3 posts recentes sobre futebol e mais do que isso
(de alguém que o vê de modo semelhante ao meu e o descreve bem melhor do que eu)
A Itália é o vencedor lógico do Alemanha 2006. Não fez nada para ganhar a final e apostou tudo nos pontapés de canto e nos penaltis, nessa entidade quase poética que é a passagem do tempo. Depois do calculismo grego do Euro 2004, o cinismo dos azurri consagra a Senhora de Caravaggio como entidade maior do mundo da bola. O futebol passou a ser um pormenor desprezível, uma formalidade que nem todos se dão ao trabalho de respeitar.
«Parabéns»
O Portugal-Alemanha que há pouco terminou foi um dos melhores jogos do Mundial.
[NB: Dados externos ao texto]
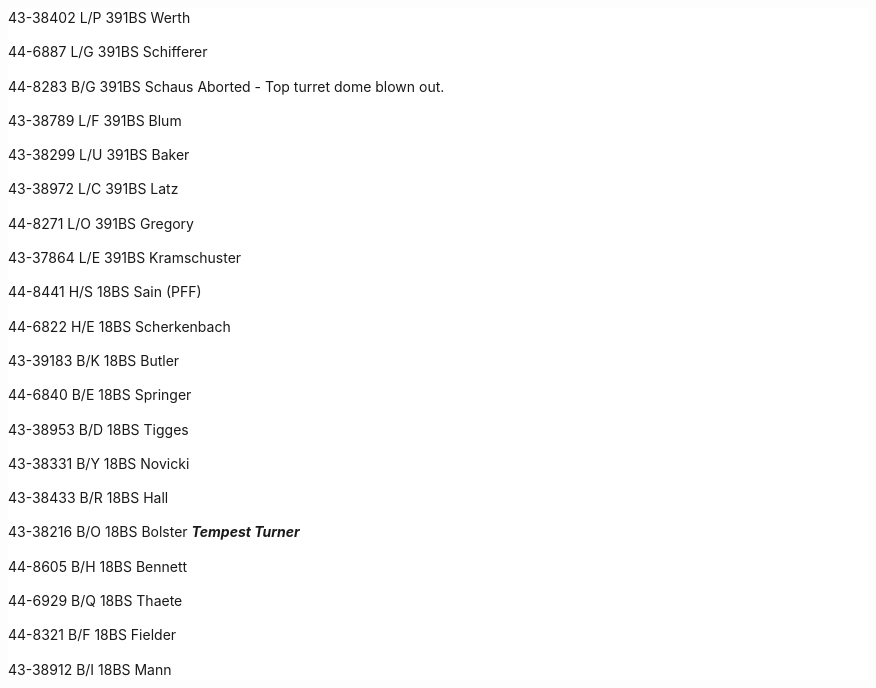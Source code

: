 43-38402
L/P 391BS Werth

44-6887
L/G 391BS Schifferer

44-8283
B/G 391BS Schaus Aborted \- Top turret dome blown out.

43-38789
L/F 391BS Blum

43-38299
L/U 391BS Baker

43-38972
L/C 391BS Latz

44-8271
L/O 391BS Gregory

43-37864
L/E 391BS Kramschuster

44-8441
H/S 18BS Sain (PFF)

44-6822
H/E 18BS Scherkenbach

43-39183
B/K 18BS Butler

44-6840
B/E 18BS Springer

43-38953
B/D 18BS Tigges

43-38331
B/Y 18BS Novicki

43-38433
B/R 18BS Hall

43-38216
B/O 18BS Bolster ***Tempest Turner***

44-8605
B/H 18BS Bennett 

44-6929
B/Q 18BS Thaete

44-8321
B/F 18BS Fielder

43-38912
B/I 18BS Mann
E foi, de longe, a melhor exibição da campanha alemã da equipa de Scolari. Portugal perdeu, é verdade, mas também tinha perdido com a França, na quarta-feira, e com a Grécia, há dois anos. Desta vez, ao menos, os moços mostraram que sabem mesmo jogar à bola.
«Pragmatismo»
O futebol imita a vida. Adianta muito pouco, e cada vez menos, acreditar nos belos ideais, no futebol arrebatado, na inocência dos bons sentimentos, no perfume inebriante dos verdes anos, no reconhecimento do mérito. Como diria Sven-Goran Erickson, o Gana e a Espanha jogaram muito bem, mas regressaram a casa. Pé na bunda e toca a andar. A Argentina também. O Brasil do samba, da ginga e da firula rendeu-se inapelavelmente ao pragmatismo, é implacável e burocrático (logo se vê o que sucede amanhã). Um dia, talvez não muito distante, os estádios encherão apenas para que os espectadores possam pintar a cara, vestir a camisola pátria, fazer a onda e ver o árbitro lançar a moeda ao ar. Cara ou coroa? Cara. Parabéns, segue para as meias-finais. Pode não parecer, mas este post não é (só) sobre futebol.